I'm not a migraine researcher. I'm a registered nurse who put a CGM on her own arm because she got tired of guessing.


And what I keep seeing in my own data is hard to ignore.


There's a blood sugar pattern that shows up before almost every migraine I get. I've now watched it happen close to 10 times. Same shape. Same setup. Same crash before the headache hits.


And it's not what I thought it was for years.



What I used to believe


For years, I believed the same thing most women believe: my migraines are from low blood sugar.


That belief is everywhere. "You skipped a meal." "You went too long without eating." "Just have something sweet — you'll feel better."


And honestly? Sometimes that did seem to help — for about 20 minutes. Then the headache would come back worse.


Now I understand why.



What I actually see on my CGM


The blood sugar pattern Amy Alford RN The Glucose Nurse sees before almost every migraine — CGM rollercoaster graph showing glucose variability, midlife migraine and insulin resistance education

It's not one big spike. It's not just one low.


It's hours of up and down. Up and down. Up and down.


On the days my migraines hit, my graph looks like a rollercoaster — multiple spikes followed by sharp drops, often for most of the day before the headache shows up. Not gentle waves. Sharp peaks and valleys.

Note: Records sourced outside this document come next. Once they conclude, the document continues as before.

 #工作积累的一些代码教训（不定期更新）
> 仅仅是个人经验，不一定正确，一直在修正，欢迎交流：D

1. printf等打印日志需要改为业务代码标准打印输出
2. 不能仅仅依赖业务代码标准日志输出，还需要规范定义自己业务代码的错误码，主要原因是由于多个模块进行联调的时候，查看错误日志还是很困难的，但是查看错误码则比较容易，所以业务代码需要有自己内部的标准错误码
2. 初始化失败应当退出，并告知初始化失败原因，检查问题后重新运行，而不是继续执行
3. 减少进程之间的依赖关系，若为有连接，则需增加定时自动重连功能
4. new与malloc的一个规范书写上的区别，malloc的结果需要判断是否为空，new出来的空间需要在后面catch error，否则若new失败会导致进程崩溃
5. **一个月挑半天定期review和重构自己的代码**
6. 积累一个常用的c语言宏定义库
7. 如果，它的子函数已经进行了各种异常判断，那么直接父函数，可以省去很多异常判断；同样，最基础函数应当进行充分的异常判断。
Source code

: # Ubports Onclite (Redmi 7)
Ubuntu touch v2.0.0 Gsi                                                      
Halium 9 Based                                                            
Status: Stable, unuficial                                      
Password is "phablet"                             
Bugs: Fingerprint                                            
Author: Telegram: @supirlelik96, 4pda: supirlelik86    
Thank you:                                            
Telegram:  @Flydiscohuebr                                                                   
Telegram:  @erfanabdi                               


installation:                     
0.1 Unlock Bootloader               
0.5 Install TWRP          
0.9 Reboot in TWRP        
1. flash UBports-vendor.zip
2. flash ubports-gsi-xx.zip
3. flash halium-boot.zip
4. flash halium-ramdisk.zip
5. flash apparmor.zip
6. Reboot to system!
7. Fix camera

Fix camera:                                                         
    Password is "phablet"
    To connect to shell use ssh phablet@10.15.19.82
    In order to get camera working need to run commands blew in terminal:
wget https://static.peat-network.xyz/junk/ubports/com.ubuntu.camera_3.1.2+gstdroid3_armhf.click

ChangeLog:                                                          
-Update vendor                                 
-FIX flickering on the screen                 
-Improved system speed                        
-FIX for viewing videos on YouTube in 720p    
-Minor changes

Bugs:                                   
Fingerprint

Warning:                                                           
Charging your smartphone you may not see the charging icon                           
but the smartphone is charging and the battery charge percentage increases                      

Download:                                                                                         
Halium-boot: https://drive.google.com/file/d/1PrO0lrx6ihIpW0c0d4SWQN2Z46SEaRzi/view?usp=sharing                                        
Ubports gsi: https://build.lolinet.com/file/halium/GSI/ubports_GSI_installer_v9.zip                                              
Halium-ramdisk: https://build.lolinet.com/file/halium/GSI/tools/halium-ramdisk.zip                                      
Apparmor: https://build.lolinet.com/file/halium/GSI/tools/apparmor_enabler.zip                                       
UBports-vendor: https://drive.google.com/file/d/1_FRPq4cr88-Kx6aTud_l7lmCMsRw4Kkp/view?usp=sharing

On my migraine-free days? My graph is steadier. Smaller waves. Slower returns to baseline.


Continuous glucose monitor screenshot showing a normal day for Amy Alford RN The Glucose Nurse — glucose rises after breakfast, returns to a steady baseline for several hours, then rises again after lunch, no rollercoaster pattern

Same body. Same person. Different patterns. Different outcomes.



And here's what's wild — the research is starting to show this too


I want to be clear: I'm not a researcher. I'm a nurse looking at her own data. But when I went looking to see if anyone else was seeing what I was seeing — turns out, they are.


In January 2026, a study was published in Frontiers in Neurology called "Glucose dysregulation and glycemic phenotyping in chronic migraine." Researchers used CGMs and oral glucose tolerance tests on chronic migraine patients and compared them to healthy controls.


What they found:

  • People with chronic migraine had significantly more glucose variability than people without migraines

  • More day-to-day swings. More within-day swings. More post-meal dysregulation.

  • It wasn't just about being high or low. It was about how often glucose was moving up and down.


In their words, the swings — the variability — were the pattern. Not just a single low.


That's exactly what I was watching on my own arm.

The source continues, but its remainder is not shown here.